*** Opening EXERCISE DATA ***

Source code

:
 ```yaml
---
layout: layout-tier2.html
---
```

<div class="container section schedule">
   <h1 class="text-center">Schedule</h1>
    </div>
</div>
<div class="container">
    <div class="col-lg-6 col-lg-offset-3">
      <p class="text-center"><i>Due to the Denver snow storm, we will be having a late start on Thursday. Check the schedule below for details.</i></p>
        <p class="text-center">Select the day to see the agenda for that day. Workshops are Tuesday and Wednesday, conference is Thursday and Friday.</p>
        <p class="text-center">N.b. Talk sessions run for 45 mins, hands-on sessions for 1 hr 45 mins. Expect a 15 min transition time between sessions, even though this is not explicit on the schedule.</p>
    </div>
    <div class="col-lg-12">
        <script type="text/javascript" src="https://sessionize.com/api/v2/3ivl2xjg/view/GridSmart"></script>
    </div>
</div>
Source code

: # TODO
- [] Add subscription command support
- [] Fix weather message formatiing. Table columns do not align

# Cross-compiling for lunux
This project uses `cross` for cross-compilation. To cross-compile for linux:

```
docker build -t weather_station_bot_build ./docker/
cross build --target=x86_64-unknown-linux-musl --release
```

*** Closing EXERCISE DATA ***

*TASK PROMPT*
Each line of the data above containing the string "build" is to be copied.

*TASK OUTPUT*
docker build -t weather_station_bot_build ./docker/
cross build --target=x86_64-unknown-linux-musl --release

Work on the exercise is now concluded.